Nessun rumore, quassù. Mi accorgo di aver incurvato le spalle, come se il silenzio e le tenebre mi pesassero addosso. Il fascio di luce fa fatica a raggiungere le pareti del pianerottolo. «La torcia che problema ha?»
«Rottame di merda, ho caricato la batteria con la dinamo cinque minuti fa, e adesso…» Mi accodo a Linus mentre avanza tentoni fino a raggiungere un muro, e poi lo segue verso destra.

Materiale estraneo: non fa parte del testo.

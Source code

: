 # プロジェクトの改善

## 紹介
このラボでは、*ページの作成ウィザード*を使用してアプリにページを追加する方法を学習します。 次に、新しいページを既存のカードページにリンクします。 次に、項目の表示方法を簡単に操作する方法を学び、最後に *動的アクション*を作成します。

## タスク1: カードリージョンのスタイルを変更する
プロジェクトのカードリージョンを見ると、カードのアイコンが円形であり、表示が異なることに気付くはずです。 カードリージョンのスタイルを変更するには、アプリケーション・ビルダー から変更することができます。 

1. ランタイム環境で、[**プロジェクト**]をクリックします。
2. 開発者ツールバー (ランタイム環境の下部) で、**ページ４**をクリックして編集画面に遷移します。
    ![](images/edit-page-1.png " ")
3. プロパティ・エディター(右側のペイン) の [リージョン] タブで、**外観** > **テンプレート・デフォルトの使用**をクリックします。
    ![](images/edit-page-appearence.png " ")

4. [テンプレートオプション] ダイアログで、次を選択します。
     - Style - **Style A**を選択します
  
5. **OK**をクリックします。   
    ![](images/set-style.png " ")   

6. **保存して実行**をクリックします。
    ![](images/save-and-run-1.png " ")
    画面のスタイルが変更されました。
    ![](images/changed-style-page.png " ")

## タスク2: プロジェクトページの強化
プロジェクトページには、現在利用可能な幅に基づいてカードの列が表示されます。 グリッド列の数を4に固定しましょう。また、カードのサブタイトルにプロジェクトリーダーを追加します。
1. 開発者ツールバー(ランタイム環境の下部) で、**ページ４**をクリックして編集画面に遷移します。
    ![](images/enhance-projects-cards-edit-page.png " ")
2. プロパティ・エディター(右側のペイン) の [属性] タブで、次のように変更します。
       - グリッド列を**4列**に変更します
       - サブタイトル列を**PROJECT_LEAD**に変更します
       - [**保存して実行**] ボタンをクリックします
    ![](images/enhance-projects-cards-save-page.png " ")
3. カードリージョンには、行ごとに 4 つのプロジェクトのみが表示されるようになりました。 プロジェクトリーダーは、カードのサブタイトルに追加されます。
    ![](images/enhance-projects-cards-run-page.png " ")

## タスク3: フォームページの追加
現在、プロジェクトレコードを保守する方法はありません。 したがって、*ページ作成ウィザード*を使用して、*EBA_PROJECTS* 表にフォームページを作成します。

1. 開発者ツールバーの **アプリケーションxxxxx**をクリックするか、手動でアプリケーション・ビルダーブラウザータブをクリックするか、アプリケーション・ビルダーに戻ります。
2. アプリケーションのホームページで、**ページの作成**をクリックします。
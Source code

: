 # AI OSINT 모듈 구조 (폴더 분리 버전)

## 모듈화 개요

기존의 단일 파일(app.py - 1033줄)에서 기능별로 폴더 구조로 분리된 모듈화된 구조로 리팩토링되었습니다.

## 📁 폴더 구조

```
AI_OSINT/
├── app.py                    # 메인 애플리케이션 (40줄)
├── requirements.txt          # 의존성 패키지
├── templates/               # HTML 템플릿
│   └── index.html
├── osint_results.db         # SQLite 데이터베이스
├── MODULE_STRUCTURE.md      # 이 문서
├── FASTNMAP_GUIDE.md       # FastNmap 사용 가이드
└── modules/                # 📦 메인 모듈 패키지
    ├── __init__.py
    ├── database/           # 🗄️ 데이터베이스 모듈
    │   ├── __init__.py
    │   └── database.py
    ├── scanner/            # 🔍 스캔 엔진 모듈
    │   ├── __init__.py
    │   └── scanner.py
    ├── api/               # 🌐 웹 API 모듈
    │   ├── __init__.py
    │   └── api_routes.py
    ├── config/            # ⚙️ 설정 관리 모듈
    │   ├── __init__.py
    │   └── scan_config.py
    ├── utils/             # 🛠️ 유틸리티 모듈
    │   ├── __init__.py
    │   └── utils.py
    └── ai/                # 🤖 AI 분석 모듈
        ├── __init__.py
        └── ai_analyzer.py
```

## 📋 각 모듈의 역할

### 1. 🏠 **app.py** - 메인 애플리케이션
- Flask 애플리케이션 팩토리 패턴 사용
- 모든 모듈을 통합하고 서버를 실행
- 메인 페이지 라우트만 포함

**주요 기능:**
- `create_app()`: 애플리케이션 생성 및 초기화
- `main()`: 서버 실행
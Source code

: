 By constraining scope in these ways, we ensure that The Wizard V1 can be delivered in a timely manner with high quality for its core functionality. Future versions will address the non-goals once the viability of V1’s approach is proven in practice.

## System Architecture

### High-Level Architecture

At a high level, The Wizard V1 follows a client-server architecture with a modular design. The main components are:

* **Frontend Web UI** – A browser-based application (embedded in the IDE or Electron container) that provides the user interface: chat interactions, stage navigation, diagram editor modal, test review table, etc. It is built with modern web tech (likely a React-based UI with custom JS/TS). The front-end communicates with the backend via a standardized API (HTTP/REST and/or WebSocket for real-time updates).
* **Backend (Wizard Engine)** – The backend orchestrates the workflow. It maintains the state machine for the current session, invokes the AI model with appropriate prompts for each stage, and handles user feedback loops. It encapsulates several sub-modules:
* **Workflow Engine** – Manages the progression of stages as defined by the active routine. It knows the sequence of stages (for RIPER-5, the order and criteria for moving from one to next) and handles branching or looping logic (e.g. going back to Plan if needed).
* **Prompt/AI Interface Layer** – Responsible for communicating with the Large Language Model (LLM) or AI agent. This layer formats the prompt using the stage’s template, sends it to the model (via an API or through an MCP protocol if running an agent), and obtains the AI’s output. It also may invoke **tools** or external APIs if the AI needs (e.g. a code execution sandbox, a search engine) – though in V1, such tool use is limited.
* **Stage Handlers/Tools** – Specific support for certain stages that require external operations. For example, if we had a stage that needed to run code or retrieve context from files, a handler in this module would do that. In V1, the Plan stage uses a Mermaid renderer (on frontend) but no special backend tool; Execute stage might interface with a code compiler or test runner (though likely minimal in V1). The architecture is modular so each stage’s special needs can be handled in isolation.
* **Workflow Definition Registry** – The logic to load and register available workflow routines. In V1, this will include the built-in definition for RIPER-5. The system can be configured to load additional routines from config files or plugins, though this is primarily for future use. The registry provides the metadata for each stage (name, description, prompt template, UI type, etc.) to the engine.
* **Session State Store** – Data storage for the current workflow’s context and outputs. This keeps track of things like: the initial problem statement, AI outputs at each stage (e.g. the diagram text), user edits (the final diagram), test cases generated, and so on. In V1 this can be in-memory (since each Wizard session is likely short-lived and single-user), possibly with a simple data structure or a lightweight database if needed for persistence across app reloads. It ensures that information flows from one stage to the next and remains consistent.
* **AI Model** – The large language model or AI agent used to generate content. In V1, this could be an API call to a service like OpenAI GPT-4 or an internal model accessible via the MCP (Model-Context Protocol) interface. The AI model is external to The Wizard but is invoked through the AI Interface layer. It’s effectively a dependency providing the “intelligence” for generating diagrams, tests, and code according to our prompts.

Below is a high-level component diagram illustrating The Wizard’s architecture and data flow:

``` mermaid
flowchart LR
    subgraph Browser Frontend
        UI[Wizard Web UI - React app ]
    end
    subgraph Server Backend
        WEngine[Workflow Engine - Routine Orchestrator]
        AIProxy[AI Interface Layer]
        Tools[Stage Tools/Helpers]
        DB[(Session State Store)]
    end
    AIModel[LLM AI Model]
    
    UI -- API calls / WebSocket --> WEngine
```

La porta ci appare davanti all’improvviso, un comune panello smaltato in modo da simulare il legno. Lì accanto, sopra il buco che una volta deve aver ospitato il campanello, un foglietto di carta fissato con abbondante nastro adesivo riporta la parola Porcelli.
«È quello il cognome?»
«Se non hanno fatto casino in archivio» dico, ma so che siamo nel posto giusto. Lo sento, nei tentacoli di buio che si avvinghiano al mio braccio quando lo sollevo, rendendo il movimento assurdamente laborioso, nel pulsare della sostanza avvinghiata tra le mie dita, ormai così veloce da rivaleggiare coi battiti del mio cuore. «Signore?» chiamo, e qualcosa in me mi scongiura di non alzare la voce, di non disturbare le tenebre. «Signor Porcelli, siamo del Municipio. Operatori spiritici.»
Abbasso il braccio. E riesco a bussare una sola volta, prima che la porta si dissolva in polvere al tocco delle mie nocche.